> [Work task] Your answer must be an exact copy of the entries, containing no images.

□ □ □

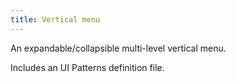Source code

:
 ```yaml
---
title: Vertical menu
---
```

An expandable/collapsible multi-level vertical menu.

Includes an UI Patterns definition file.
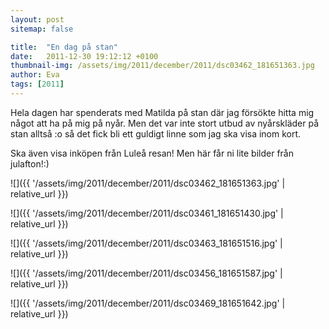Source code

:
 ```yaml
---
layout: post
sitemap: false

title:  "En dag på stan"
date:   2011-12-30 19:12:12 +0100
thumbnail-img: /assets/img/2011/december/2011/dsc03462_181651363.jpg
author: Eva
tags: [2011]
---
```


Hela dagen har spenderats med Matilda på stan där jag försökte hitta mig något att ha på mig på nyår. Men det var inte stort utbud av nyårskläder på stan alltså :o så det fick bli ett guldigt linne som jag ska visa inom kort. 

Ska även visa inköpen från Luleå resan! Men här får ni lite bilder från julafton!:)

![]({{ '/assets/img/2011/december/2011/dsc03462_181651363.jpg'  | relative_url }})

![]({{ '/assets/img/2011/december/2011/dsc03461_181651430.jpg'  | relative_url }})

![]({{ '/assets/img/2011/december/2011/dsc03463_181651516.jpg'  | relative_url }})

![]({{ '/assets/img/2011/december/2011/dsc03456_181651587.jpg'  | relative_url }})

![]({{ '/assets/img/2011/december/2011/dsc03469_181651642.jpg'  | relative_url }})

□ □ □

> [Task answer]
Source code

:
 ```yaml
---
title: Vertical menu
---
```

An expandable/collapsible multi-level vertical menu.

Includes an UI Patterns definition file.
Source code

:
 ```yaml
---
layout: post
sitemap: false

title:  "En dag på stan"
date:   2011-12-30 19:12:12 +0100
thumbnail-img: /assets/img/2011/december/2011/dsc03462_181651363.jpg
author: Eva
tags: [2011]
---
```


Hela dagen har spenderats med Matilda på stan där jag försökte hitta mig något att ha på mig på nyår. Men det var inte stort utbud av nyårskläder på stan alltså :o så det fick bli ett guldigt linne som jag ska visa inom kort. 

Ska även visa inköpen från Luleå resan! Men här får ni lite bilder från julafton!:)

![]({{ '/assets/img/2011/december/2011/dsc03462_181651363.jpg'  | relative_url }})

![]({{ '/assets/img/2011/december/2011/dsc03461_181651430.jpg'  | relative_url }})

![]({{ '/assets/img/2011/december/2011/dsc03463_181651516.jpg'  | relative_url }})

![]({{ '/assets/img/2011/december/2011/dsc03456_181651587.jpg'  | relative_url }})

![]({{ '/assets/img/2011/december/2011/dsc03469_181651642.jpg'  | relative_url }})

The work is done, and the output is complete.